**** Information provided ****
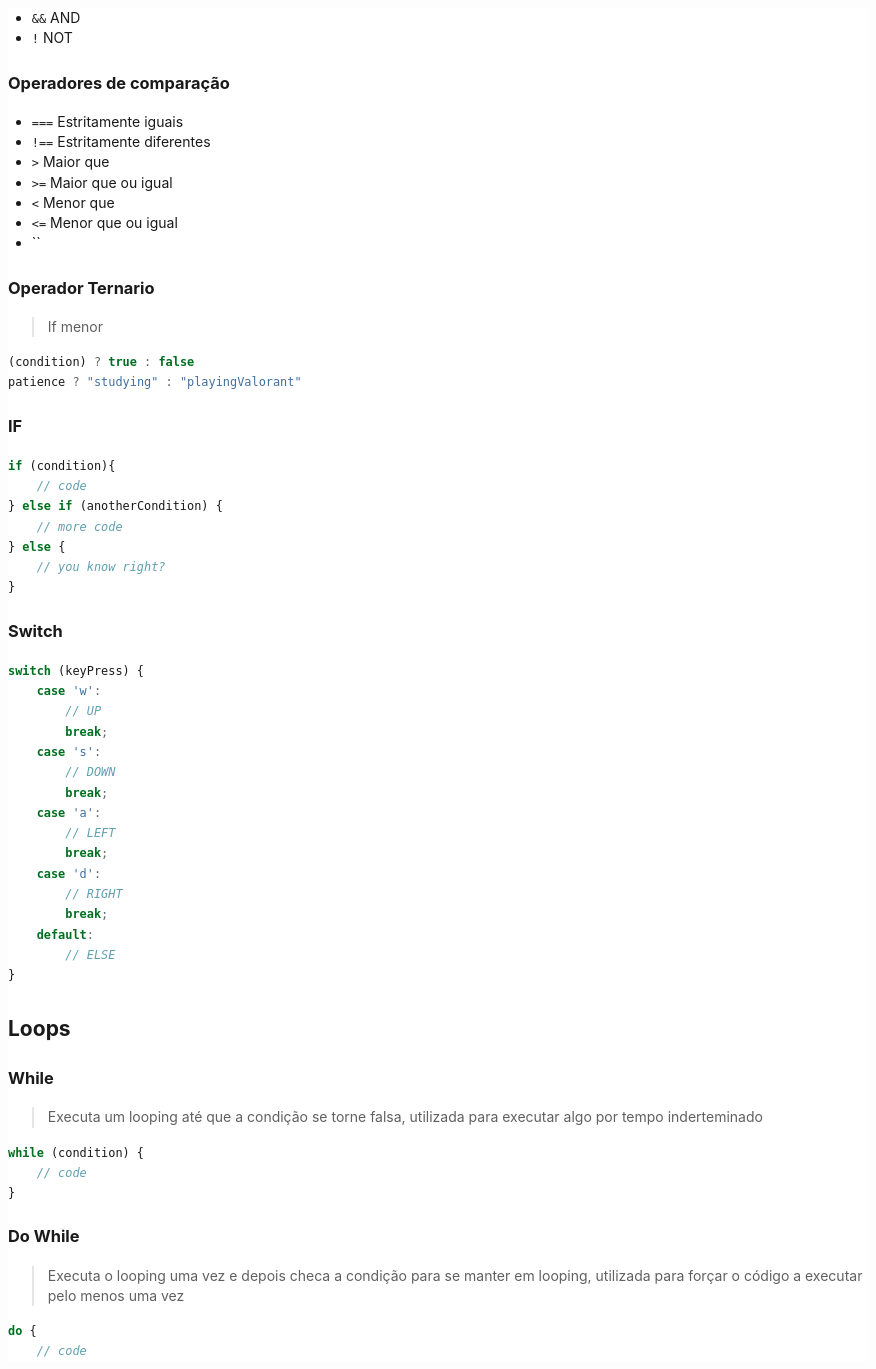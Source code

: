 - `&&` AND 
- `!` NOT
### Operadores de comparação
- `===` Estritamente iguais
- `!==` Estritamente diferentes
- `>` Maior que
- `>=` Maior que ou igual
- `<` Menor que
- `<=` Menor que ou igual
- `` 
### Operador Ternario
> If menor
```javascript
(condition) ? true : false
patience ? "studying" : "playingValorant"
```
### IF
```javascript
if (condition){
    // code
} else if (anotherCondition) {
    // more code
} else {
    // you know right?
}
```
### Switch
```javascript
switch (keyPress) {
    case 'w':
        // UP
        break;
    case 's':
        // DOWN
        break;
    case 'a':
        // LEFT
        break;
    case 'd':
        // RIGHT
        break;
    default:
        // ELSE
}
```
## Loops
### While
> Executa um looping até que a condição se torne falsa, utilizada para executar algo por tempo inderteminado
```javascript
while (condition) {
    // code
}
```
### Do While
> Executa o looping uma vez e depois checa a condição para se manter em looping, utilizada para forçar o código a executar pelo menos uma vez
```javascript
do {
    // code
```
****
**The task:**
Look through the entries and work out how many lines have the word "Estritamente" in them; reply with that number only.

**Answer to this problem:**
2